Languages are used for communication, and the better we are at communication, the more effectively we can solve problems. I want to revisit the issue of language in the following senses: programming languages, the languages that people in various disciplines (or domains) speak and the language of Data Science. I want to raise the issue of religious wars over preferred language, and the danger this poses for scientific advancement; and how as a class, we want to make progress towards overcoming this.
Also I want to anoint you the Next-Gen Data Scientists, with all the responsibility and hope this entails! I’m inspired to do so after a conversation with Greg Wilson,the lead instructor of this weekend’s boot camp, and Columbia Statistics Department’s Professor Victoria Stodden, and after reading Cathy O’Neil’s blog post yesterday.

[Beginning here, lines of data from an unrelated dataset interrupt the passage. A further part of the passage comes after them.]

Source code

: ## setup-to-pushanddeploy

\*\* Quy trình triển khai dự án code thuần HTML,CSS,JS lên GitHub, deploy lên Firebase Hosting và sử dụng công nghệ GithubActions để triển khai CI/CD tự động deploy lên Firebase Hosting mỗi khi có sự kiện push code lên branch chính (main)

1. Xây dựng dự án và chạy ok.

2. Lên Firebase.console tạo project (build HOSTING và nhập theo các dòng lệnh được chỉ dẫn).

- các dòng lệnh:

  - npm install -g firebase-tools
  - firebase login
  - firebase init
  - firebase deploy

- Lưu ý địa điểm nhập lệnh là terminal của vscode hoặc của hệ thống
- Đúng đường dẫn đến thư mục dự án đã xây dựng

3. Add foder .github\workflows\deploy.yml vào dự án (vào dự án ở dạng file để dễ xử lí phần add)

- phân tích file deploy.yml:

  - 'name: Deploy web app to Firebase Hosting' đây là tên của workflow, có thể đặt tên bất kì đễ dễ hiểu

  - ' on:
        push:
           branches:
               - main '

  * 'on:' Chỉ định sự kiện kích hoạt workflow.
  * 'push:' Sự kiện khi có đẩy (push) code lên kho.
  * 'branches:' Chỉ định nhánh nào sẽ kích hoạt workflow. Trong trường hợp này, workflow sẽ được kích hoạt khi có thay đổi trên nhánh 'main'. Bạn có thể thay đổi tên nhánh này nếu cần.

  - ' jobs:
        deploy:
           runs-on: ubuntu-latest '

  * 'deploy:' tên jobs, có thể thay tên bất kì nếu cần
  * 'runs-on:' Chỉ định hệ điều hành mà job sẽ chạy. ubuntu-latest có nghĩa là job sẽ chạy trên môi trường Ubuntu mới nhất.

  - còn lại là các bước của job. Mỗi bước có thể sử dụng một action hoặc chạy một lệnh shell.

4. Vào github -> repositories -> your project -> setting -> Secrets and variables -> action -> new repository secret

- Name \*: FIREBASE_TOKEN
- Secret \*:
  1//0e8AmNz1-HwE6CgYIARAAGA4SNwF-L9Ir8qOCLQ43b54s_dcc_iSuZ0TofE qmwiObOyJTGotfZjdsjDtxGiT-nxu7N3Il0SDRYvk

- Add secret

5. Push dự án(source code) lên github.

Background: Software Carpentry
To provide some immediate context, we organized an (optional) two-day computational skills workshop (or Boot Camp) on Friday-Saturday for students in the class. It was offered through Software Carpentry, a non-profit run by Greg Wilson, with the following stated mission:
Our mission is to help scientists be more productive by teaching them basic computing skills. Our approach combines short, intensive workshops with self-paced online instruction. The benefits are more reliable results and higher productivity: a day a week is common, and a ten-fold improvement isn’t rare.
Greg and his team of instructors (scientists themselves) use evidence-based instructional methods, and when I met the students at the end of the workshop on Saturday, there was an evident level of enthusiasm for what they had learned, ranging from the very practical to what could perhaps be described as finding new religion. Some topics covered:
— Pair programming. In addition to Greg’s recommendation, anecdotally, Ian Wong at Square is an advocate (he’ll be coming in a few weeks to speak to us); also Princeton Professor Brian Kernighan (the “K” in AWK), is a proponent. Here’s an interesting discussion of pair programming by Stuart Wray.
— Time management (brain only being able to be productive for 1 hour at a time; chunking coding tasks into hour long chunks)
— Code reviews (chunking code to make it easier for the reviewer; fresh eyes help debug)
— Version control
— Unit tests
— Creating organized, readable code
— Building a solid foundation of software engineering skills
— Although I wasn’t in the room most of the time, from speaking to Greg and the students, and observing small portions, it was evident that Greg infused the workshop with a lot of his hard-earned wisdom.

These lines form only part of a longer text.